*About this task*:
Find the lines below that contain the string "texttt". Copy each one.
(Dataset records begins)
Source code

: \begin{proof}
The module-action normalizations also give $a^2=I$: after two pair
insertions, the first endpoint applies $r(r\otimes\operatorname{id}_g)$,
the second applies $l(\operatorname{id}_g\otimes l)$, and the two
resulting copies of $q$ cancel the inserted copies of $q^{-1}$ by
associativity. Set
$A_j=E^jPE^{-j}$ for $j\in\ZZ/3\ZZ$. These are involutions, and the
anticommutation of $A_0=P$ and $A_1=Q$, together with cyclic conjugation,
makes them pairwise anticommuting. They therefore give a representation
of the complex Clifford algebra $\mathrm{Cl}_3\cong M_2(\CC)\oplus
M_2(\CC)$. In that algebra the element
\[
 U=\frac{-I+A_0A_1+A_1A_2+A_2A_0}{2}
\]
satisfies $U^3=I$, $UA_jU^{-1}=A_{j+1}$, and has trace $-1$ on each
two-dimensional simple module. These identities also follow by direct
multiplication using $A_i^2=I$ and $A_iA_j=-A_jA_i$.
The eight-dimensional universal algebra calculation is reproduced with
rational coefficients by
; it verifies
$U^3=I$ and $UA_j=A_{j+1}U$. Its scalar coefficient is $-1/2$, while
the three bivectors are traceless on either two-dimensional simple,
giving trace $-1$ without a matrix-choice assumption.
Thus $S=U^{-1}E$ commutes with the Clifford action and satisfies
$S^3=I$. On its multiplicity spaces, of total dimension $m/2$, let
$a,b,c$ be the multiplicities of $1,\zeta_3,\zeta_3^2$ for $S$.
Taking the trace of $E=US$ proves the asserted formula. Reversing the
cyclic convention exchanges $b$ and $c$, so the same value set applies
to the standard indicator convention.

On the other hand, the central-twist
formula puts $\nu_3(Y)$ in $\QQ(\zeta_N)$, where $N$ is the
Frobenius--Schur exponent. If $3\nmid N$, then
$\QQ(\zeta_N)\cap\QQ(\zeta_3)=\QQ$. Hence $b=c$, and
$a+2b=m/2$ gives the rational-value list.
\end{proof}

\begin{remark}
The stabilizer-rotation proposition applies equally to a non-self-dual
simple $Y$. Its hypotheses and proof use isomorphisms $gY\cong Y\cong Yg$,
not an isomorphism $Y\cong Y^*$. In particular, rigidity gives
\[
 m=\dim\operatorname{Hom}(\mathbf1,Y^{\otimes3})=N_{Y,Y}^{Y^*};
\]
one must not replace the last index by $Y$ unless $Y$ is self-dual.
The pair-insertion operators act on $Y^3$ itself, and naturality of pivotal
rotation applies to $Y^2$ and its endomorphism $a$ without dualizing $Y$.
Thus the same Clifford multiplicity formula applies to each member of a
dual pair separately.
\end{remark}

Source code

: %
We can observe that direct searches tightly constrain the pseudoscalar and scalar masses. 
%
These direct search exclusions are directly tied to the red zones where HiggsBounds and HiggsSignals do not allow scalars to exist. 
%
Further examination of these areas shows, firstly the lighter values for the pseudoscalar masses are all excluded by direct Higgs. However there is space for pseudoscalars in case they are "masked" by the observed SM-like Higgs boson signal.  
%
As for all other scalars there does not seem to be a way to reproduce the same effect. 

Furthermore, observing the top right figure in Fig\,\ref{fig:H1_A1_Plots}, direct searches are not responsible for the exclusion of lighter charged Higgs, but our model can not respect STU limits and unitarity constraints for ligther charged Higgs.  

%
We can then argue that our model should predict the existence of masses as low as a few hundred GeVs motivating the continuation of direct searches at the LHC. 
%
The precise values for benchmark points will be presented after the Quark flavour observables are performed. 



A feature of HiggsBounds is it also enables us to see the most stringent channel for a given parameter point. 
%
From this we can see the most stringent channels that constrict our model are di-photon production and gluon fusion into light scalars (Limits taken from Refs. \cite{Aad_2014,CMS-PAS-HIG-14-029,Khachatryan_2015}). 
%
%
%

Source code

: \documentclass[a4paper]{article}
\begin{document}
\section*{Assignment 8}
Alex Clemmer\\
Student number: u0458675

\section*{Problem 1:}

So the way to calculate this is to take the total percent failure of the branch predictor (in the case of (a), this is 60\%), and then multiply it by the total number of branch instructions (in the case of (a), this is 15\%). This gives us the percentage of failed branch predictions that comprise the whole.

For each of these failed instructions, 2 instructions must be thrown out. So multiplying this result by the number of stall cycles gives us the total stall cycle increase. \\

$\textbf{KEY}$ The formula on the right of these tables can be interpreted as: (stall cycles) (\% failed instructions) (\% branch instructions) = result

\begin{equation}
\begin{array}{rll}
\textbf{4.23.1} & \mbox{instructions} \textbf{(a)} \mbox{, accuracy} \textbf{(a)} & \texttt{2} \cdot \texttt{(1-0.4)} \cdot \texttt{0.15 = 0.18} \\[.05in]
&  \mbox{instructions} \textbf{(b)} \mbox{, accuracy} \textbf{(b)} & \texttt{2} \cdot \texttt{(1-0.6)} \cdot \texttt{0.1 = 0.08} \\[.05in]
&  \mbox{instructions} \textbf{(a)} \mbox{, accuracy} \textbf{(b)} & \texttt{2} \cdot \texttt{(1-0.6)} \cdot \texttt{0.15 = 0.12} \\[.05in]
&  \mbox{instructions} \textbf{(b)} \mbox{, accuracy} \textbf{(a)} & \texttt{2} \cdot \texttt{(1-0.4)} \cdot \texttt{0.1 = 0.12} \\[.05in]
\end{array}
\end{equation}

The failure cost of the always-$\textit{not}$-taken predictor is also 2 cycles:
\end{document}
(Dataset records ends)
*Written solution*:
\textbf{4.23.1} & \mbox{instructions} \textbf{(a)} \mbox{, accuracy} \textbf{(a)} & \texttt{2} \cdot \texttt{(1-0.4)} \cdot \texttt{0.15 = 0.18} \\[.05in]
&  \mbox{instructions} \textbf{(b)} \mbox{, accuracy} \textbf{(b)} & \texttt{2} \cdot \texttt{(1-0.6)} \cdot \texttt{0.1 = 0.08} \\[.05in]
&  \mbox{instructions} \textbf{(a)} \mbox{, accuracy} \textbf{(b)} & \texttt{2} \cdot \texttt{(1-0.6)} \cdot \texttt{0.15 = 0.12} \\[.05in]
&  \mbox{instructions} \textbf{(b)} \mbox{, accuracy} \textbf{(a)} & \texttt{2} \cdot \texttt{(1-0.4)} \cdot \texttt{0.1 = 0.12} \\[.05in]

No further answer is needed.